[PROBLEM REQUIREMENTS]: Nothing but the lines from the one containing "# Guarda los datos en el archivo de texto" through the end of the material should be restated, and each exactly.

[DATASET ENTRIES]:

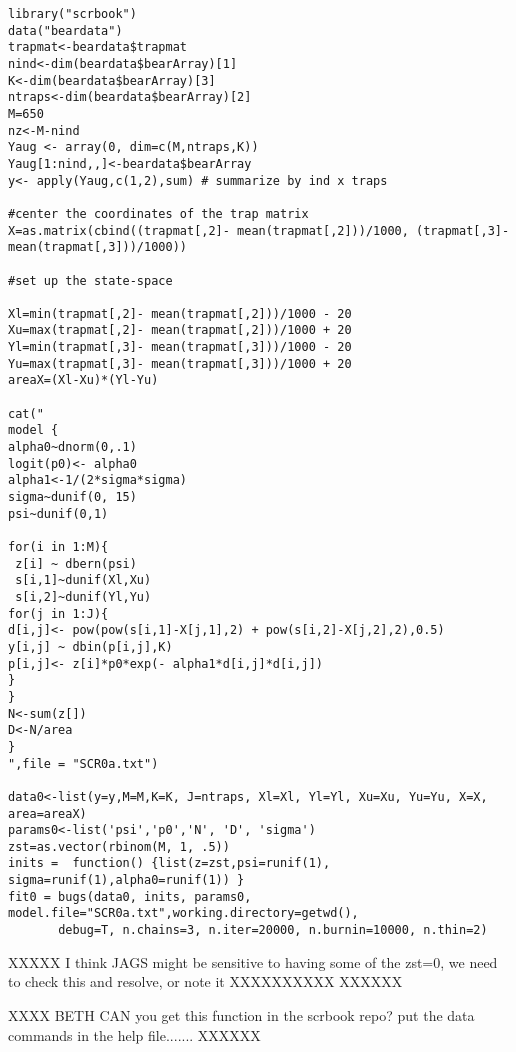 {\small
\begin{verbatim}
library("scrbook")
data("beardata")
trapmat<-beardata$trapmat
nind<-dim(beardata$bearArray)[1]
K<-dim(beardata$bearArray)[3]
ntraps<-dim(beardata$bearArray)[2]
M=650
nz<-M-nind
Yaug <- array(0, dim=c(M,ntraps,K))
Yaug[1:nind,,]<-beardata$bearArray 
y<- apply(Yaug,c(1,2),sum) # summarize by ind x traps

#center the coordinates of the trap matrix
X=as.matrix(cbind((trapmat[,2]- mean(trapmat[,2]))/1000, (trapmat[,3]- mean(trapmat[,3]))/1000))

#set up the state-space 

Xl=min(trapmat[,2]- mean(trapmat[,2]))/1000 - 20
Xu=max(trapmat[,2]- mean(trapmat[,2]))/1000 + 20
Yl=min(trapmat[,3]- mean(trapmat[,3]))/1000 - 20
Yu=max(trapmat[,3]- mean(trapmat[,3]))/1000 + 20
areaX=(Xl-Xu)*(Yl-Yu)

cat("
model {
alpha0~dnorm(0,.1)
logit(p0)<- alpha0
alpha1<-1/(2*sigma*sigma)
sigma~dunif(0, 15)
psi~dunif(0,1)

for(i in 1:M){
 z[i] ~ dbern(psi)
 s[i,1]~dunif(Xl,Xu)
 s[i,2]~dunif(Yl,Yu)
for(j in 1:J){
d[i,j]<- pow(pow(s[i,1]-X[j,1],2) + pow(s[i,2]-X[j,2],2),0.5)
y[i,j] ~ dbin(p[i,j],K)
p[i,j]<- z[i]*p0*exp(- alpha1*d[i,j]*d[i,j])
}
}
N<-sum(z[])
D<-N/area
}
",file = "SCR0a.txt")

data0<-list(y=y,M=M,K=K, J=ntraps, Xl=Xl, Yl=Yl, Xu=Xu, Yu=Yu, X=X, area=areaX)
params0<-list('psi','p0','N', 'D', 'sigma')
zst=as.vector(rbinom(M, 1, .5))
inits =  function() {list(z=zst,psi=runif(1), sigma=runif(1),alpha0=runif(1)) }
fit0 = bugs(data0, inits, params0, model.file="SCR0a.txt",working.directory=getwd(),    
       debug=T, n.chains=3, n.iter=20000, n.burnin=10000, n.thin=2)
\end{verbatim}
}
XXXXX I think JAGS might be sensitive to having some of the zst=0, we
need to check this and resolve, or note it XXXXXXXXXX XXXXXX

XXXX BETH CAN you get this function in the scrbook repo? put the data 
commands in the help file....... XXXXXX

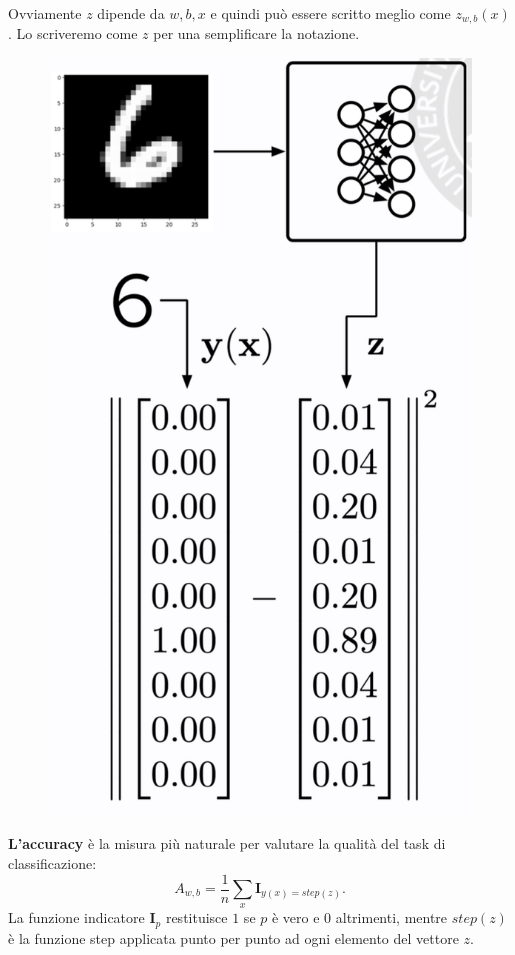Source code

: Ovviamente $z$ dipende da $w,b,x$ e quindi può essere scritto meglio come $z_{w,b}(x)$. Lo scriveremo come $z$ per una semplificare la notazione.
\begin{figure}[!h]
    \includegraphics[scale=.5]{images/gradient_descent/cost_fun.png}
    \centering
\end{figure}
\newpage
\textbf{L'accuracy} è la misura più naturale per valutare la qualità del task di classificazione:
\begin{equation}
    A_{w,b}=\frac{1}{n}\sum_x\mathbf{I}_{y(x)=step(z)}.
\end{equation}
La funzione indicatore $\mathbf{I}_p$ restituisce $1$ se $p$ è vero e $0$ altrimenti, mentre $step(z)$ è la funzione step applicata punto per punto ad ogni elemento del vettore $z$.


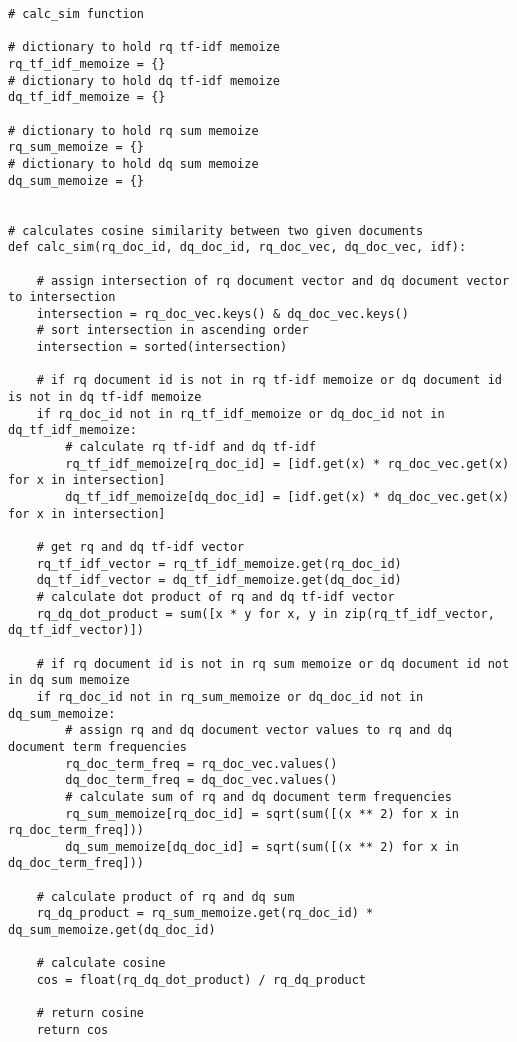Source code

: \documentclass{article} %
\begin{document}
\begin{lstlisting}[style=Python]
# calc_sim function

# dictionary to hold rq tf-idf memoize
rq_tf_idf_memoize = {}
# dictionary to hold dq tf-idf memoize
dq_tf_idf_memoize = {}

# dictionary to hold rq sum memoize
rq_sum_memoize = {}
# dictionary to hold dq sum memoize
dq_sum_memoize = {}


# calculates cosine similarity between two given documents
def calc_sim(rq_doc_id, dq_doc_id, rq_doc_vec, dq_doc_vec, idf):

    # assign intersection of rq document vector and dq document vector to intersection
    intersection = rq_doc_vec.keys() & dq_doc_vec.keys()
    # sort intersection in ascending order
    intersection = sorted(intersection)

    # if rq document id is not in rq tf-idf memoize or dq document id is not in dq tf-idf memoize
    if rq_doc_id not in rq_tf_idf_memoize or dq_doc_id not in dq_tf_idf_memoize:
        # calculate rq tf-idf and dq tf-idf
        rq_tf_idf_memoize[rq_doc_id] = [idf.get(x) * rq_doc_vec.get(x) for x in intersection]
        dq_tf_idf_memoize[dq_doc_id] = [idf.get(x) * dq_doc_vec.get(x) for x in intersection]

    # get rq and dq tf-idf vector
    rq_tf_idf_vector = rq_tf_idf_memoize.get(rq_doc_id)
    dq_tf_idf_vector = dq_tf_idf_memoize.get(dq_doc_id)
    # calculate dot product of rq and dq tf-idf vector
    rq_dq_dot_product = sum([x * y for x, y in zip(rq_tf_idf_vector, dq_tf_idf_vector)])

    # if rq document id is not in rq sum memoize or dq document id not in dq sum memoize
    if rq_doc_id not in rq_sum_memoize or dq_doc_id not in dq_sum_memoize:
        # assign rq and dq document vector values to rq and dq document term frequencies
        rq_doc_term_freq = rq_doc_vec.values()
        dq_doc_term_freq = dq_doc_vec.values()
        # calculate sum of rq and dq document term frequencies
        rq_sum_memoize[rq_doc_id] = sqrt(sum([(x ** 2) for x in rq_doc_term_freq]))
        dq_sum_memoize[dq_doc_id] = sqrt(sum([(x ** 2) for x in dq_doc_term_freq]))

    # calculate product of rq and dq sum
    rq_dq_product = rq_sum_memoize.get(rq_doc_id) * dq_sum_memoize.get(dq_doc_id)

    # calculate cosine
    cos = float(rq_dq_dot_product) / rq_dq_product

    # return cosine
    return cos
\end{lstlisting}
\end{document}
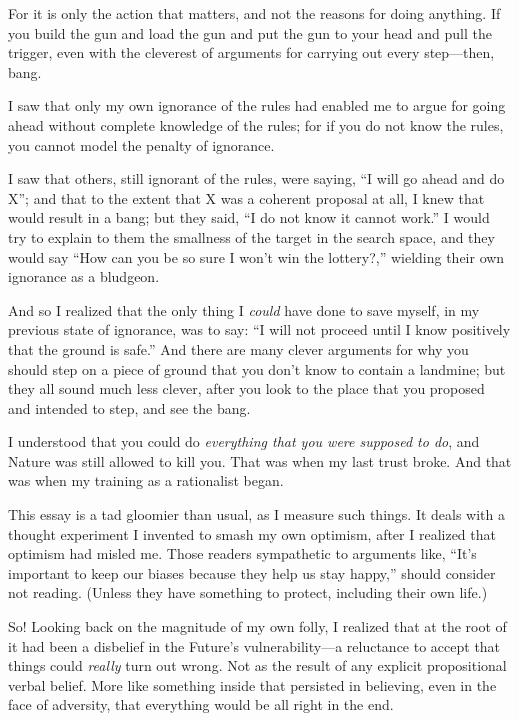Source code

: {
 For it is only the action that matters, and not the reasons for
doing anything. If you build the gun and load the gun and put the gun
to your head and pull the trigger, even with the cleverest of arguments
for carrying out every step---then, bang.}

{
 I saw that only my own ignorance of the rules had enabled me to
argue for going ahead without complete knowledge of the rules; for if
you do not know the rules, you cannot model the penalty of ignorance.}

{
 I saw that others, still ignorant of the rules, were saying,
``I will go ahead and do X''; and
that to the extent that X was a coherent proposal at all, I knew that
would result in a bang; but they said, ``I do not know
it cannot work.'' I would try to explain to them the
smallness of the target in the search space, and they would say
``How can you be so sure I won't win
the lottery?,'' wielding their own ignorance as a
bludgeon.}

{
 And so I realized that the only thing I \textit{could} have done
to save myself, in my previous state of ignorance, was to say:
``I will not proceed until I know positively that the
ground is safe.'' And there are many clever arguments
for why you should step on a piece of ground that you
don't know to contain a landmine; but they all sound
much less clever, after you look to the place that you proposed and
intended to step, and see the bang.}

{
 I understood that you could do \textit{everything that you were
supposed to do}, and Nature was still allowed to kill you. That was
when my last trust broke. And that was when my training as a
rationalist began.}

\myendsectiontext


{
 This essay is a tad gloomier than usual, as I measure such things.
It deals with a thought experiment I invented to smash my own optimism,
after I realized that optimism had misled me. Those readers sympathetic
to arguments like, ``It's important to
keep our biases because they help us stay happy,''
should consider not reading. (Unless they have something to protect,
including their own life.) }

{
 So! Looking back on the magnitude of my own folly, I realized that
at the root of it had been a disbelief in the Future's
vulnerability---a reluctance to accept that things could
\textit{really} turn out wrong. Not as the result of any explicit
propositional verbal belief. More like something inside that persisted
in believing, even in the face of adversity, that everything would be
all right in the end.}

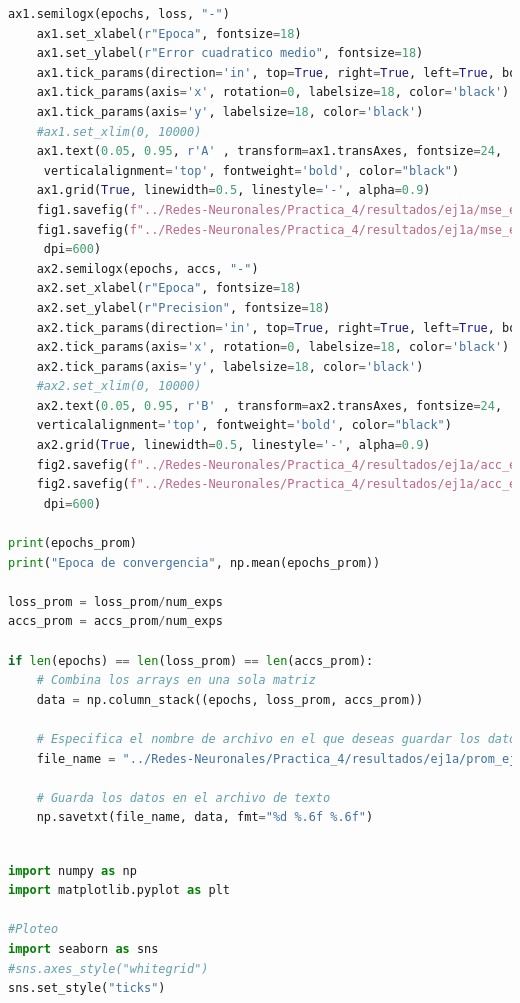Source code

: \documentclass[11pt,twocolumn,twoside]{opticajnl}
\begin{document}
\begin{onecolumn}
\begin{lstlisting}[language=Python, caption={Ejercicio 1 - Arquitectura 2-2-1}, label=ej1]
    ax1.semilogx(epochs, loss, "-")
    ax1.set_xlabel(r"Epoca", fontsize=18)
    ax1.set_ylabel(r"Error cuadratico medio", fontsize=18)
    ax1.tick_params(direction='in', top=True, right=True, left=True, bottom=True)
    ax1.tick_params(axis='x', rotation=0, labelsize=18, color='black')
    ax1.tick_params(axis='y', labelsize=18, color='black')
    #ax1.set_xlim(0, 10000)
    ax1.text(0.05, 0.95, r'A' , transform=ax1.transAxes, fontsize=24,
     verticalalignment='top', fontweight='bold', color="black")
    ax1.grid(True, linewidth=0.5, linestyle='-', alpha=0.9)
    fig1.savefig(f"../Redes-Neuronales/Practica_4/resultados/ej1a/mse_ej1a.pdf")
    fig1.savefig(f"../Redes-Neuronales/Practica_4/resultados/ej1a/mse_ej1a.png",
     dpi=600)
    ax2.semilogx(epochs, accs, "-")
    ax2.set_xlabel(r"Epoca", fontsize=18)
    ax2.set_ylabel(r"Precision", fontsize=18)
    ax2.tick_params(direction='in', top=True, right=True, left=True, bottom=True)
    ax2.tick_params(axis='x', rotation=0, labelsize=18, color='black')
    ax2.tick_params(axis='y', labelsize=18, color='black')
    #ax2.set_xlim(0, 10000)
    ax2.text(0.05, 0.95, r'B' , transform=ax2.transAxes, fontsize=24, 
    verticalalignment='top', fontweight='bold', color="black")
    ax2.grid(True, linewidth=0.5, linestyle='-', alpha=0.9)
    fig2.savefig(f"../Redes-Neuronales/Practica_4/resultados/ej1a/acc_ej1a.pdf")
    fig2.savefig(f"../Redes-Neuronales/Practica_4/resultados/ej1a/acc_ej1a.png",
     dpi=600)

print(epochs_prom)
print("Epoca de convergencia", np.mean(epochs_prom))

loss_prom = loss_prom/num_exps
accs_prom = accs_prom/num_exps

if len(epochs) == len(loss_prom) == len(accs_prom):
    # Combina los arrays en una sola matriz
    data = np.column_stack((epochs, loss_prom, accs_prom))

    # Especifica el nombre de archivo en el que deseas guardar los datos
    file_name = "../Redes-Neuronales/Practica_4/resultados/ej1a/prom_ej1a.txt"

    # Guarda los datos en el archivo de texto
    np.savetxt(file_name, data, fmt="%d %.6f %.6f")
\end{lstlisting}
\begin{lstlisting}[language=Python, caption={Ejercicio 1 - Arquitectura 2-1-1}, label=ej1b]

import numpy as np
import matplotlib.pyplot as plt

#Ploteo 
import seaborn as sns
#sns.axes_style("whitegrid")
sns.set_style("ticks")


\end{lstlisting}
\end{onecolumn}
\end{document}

[SOLUTION]:
    # Guarda los datos en el archivo de texto
    np.savetxt(file_name, data, fmt="%d %.6f %.6f")
\end{lstlisting}
\begin{lstlisting}[language=Python, caption={Ejercicio 1 - Arquitectura 2-1-1}, label=ej1b]

import numpy as np
import matplotlib.pyplot as plt

#Ploteo 
import seaborn as sns
#sns.axes_style("whitegrid")
sns.set_style("ticks")


\end{lstlisting}
\end{onecolumn}
\end{document}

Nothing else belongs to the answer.